A Report on Conrad Wolfram’s Conference
Teaching Kids Real Mathematics with Computers

The conference held by Conrad Wolfram in July 2010 in Oxford, England, titled ‘Teaching kids real math with computers’ was quite an informative and interesting one. There he pointed out the change in the nature of mathematics over the past 30 years; a shift from adding machines to calculators to requisite refined math software, which allows more difficult computational accomplishment. The conference was a means of making us aware that persons are losing interest in Math Education while on the other hand the world is becoming more mathematical. Wolfram contends that children lose interest in math because of the way we teach calculation by hand which is not just boring, but is mostly irrelevant to real mathematics and the real world.

Wolfram makes a compelling and insightful argument for the place of computers in the sphere of the classroom, for the purposes of mathematical computation. He postulates that teaching students the process of manually solving equations is tedious and archaic, adding to growing apathy for math among students. Subsequently, his agenda is clear, to underscore the need for reform in mathematics education.
Wolfram posits that math can be broken down into four important steps: 1. Pose the right question 2. Take the real world situation and turn it into a math formula 3. Compute and 4. Take the mathematical answer and convert it back into a real world answer. Wolfram says that schools tend to focus on teaching step 3. As hours are spent teaching calculating by hand. In the real world, the important steps are 1, 2 and 4. Teaching steps 1, 2 and 4 focus the classroom on conceptual and practical things. He emphasizes that using computers allow students to spend less time calculating and more time engaging in logical thinking.

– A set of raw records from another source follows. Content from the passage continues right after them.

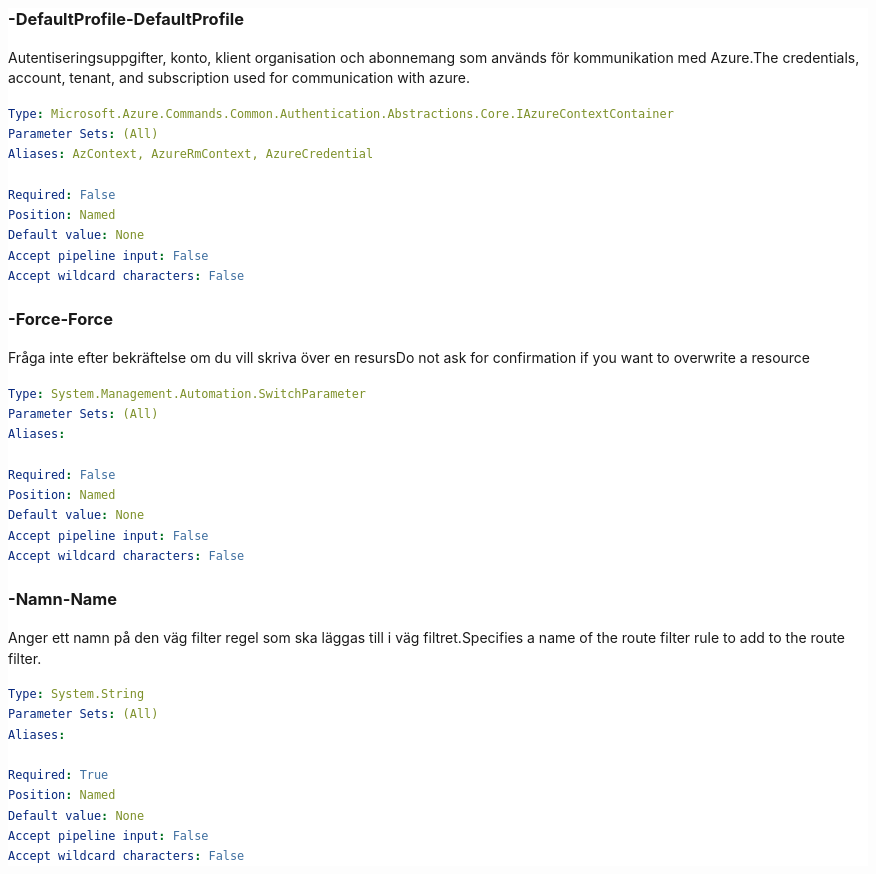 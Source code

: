 ### <span data-ttu-id="e7609-116">-DefaultProfile</span><span class="sxs-lookup"><span data-stu-id="e7609-116">-DefaultProfile</span></span>
<span data-ttu-id="e7609-117">Autentiseringsuppgifter, konto, klient organisation och abonnemang som används för kommunikation med Azure.</span><span class="sxs-lookup"><span data-stu-id="e7609-117">The credentials, account, tenant, and subscription used for communication with azure.</span></span>

```yaml
Type: Microsoft.Azure.Commands.Common.Authentication.Abstractions.Core.IAzureContextContainer
Parameter Sets: (All)
Aliases: AzContext, AzureRmContext, AzureCredential

Required: False
Position: Named
Default value: None
Accept pipeline input: False
Accept wildcard characters: False
```

### <span data-ttu-id="e7609-118">-Force</span><span class="sxs-lookup"><span data-stu-id="e7609-118">-Force</span></span>
<span data-ttu-id="e7609-119">Fråga inte efter bekräftelse om du vill skriva över en resurs</span><span class="sxs-lookup"><span data-stu-id="e7609-119">Do not ask for confirmation if you want to overwrite a resource</span></span>

```yaml
Type: System.Management.Automation.SwitchParameter
Parameter Sets: (All)
Aliases:

Required: False
Position: Named
Default value: None
Accept pipeline input: False
Accept wildcard characters: False
```

### <span data-ttu-id="e7609-120">-Namn</span><span class="sxs-lookup"><span data-stu-id="e7609-120">-Name</span></span>
<span data-ttu-id="e7609-121">Anger ett namn på den väg filter regel som ska läggas till i väg filtret.</span><span class="sxs-lookup"><span data-stu-id="e7609-121">Specifies a name of the route filter rule to add to the route filter.</span></span>

```yaml
Type: System.String
Parameter Sets: (All)
Aliases:

Required: True
Position: Named
Default value: None
Accept pipeline input: False
Accept wildcard characters: False
```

From the outset of the presentation, the basis for the inclusion of math in education was outlined without dissent. These being, to equip individuals with the necessary tools to pursue technical careers, challenging the mind to think critically, as well as its utility in everyday life. However he does question whether it ought to be a compulsory or voluntarily pursued.
At the central part of the presentation however was the intention to provoke thought to consider the integration of computers for the purposes of mathematical computation as the way forward, rather than the method of manual, step by step resolving of mathematical concepts on paper. While he does concede to some practical benefits of manual calculating, he holds that there are no colossal benefits. One may then infer that the benefits of hand calculations should be restricted to less complex math. Furthermore, it was asserted that computers would more be congruent to ameliorating student interaction and general perception. Thus the learning or application of math would be a far more enjoyable experience.
The seemingly dazzling benefits of his proposition is however not immune to scrutiny. Opposition essentially stems from generally agreed benefits of manual computation. Hence though, the more common are succinctly tackled. He purports such arguments to be untenable, starting with the view that introduction to basic math should precede computer integration. Further contending views posit that computers will dumb math down or ultimately lead to reduced critical thinking and reasoning skills. To this end he contends that the basis of what is to be achieved should not be differentiated from the machinery used. He goes further in its defence by suggesting that high school math is already “dumbed down” and incomparable to complex mathematical problems in real world environments and moreover that computers would provide orientation to more complex problems. As for the latter he advances the argument that programming would be just as effective in developing critical thinking skills. Interestingly however, he is opposed to incremental reformation.

Wolfram’s presentation seems to be predicated on the principles of the theory of constructivism. Jean Piaget, the main proponent of this theory advocates for interactive learning experiences. Piaget maintains that engaging students in problems or concepts, allows for a more meaningful experience. Consequently, students are able to construct knowledge based on their own experience. The theory of constructivism also suggests that problems should be posed in relation to real world situations rather than abstract and disconnected concepts. Computers have undoubtedly played a formidable role in revamping traditional approaches toward education, which has in turn allowed for quality education to be more accessible. Wolfram believes that computer integration will transform passive learners to more active, receptive participants which will inevitably improve overall achievement in math.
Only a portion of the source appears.